Sunday, April 5, 2009

Population Growth, Poverty, and Family Planning

Population growth is obviously a major concern facing our world. The world population is expected to reach nine billion by 2050, greatly exacerbating the current strain on global resources and the environment. Many people are wearily looking into the future, a future of increased energy demand and consumption with drastic consequences to climate, land use, air and water quality, and biodiversity.

Most of this growth is expected in developing countries. At the 1994 International Conference on Population and Development, 179 countries agreed that “meeting needs for education and health, including reproductive health, is a prerequisite for sustainable development over the longer term.” This recognizes the strong positive correlation between poverty and fertility rate. Fortunately, there’s a strong negative correlation between education level of the mother and the number of children she has. So how do we increase girls’ education and job opportunities for women? How do we increase access to family planning and contraception? How do we do change attitudes and behaviors while being respectful of cultures and traditions? The United Nations Population Fund (UNFPA) is one international humanitarian effort taking on these questions. UNFPA aims to promote gender equality, increase access to reproductive health services, and reduce maternal mortality during pregnancy and childbirth for the world’s poorest women in the world’s poorest countries.

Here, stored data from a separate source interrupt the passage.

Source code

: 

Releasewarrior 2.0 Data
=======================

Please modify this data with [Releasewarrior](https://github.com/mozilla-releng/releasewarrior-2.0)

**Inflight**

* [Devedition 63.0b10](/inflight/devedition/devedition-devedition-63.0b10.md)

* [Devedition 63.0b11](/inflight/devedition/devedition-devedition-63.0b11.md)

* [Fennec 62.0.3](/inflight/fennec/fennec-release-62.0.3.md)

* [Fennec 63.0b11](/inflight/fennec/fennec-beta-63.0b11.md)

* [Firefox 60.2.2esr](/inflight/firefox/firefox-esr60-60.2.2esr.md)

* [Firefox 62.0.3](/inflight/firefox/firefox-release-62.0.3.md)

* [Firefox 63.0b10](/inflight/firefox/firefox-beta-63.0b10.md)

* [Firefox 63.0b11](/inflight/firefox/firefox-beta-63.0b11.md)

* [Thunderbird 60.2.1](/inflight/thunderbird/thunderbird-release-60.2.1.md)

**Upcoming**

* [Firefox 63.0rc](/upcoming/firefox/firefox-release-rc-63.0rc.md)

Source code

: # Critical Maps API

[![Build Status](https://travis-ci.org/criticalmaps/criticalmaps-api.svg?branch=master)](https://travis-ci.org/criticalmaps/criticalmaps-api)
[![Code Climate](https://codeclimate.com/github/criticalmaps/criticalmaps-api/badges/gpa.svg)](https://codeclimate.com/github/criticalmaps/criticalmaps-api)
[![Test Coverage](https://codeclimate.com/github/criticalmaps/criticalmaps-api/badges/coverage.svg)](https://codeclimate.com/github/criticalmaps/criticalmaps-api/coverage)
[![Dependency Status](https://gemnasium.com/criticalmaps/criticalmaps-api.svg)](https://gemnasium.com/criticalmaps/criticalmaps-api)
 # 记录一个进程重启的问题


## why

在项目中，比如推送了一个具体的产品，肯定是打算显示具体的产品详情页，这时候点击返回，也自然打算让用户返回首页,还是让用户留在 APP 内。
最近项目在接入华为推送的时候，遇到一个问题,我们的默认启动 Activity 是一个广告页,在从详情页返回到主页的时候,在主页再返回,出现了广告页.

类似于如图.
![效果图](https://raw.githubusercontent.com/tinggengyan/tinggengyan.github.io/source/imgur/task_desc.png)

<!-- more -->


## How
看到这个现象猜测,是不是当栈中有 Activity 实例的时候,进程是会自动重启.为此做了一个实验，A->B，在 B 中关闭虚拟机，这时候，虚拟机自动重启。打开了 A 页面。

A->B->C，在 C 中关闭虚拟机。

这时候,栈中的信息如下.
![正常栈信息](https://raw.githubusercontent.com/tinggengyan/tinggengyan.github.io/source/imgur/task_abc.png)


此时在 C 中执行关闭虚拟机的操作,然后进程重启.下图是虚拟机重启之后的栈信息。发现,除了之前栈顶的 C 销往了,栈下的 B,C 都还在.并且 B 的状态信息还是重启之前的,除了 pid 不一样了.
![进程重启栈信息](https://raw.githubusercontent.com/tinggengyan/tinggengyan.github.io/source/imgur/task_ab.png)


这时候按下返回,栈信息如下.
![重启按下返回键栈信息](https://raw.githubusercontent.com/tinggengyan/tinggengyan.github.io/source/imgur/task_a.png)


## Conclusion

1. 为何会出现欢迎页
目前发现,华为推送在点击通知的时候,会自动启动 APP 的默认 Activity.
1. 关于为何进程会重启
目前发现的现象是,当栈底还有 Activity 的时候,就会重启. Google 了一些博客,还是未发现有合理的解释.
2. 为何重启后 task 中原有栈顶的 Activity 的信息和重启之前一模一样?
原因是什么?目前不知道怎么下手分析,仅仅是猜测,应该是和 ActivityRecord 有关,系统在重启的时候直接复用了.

The NY Times articles “Family Planning and the Path to Progress” and “U.N. Agency on Population Blames U.S. for Cutbacks” highlight US involvement in this issue. In 2002, the US Congress approved a $34 million contribution to UNFPA. However, the Bush administration refused to release this contribution. A spokesman for UNFPA said that this $34 million loss, 13 percent of the agency’s budget, “could mean 2 million unwanted pregnancies, 800,000 induced abortions, 4,700 maternal deaths and 77,000 infant and child deaths.” Shortly after his inauguration, President Obama reversed this decision, pledging to restore that money to UNFPA .

I think Obama’s decision shows that the US, one of the 181 countries that contribute to UNFPA, recognizes that reproductive issues affect the world as a whole. Prevention is much easier and cheaper than treatment, and we should be looking for more ways to tackle the origins of the energy crisis. We can help address a source of population growth through the education and empowerment of women. As Jane Roberts, a proponent of UNFPA, likes to say, “when the world takes care of women, women take care of the world.”


1 comment:

Windy said...

Interesting take on ways to curb energy consumption...less people use less energy.

A recent Time magazine article by Amy Sullivan addressed the growing population of the US, specifically focusing on family planning, etc. being taught in public schools. According to the article, the US has the highest teen birthrate in the developed world (42.5 per 1,000 girls 15 to 19). A growing population that may or may not be energy conscious will not help the US or the world contain energy consumption.

Although birth control methods, educational materials and other forms of information are readily available to most people who seek them out, many people don't seem to be getting the message. Focusing back on energy, it reminds me of attempts (by governments, non-profits, media, private industry, etc.). to inform the public on things like basic energy efficiency techniques and other energy-related matters--the information is there, however many people seem to ignore/not comprehend the bigger picture. I guess the real issue is figuring out how to really connect with people, get the facts out to them, and help them make decisions that result in positive changes.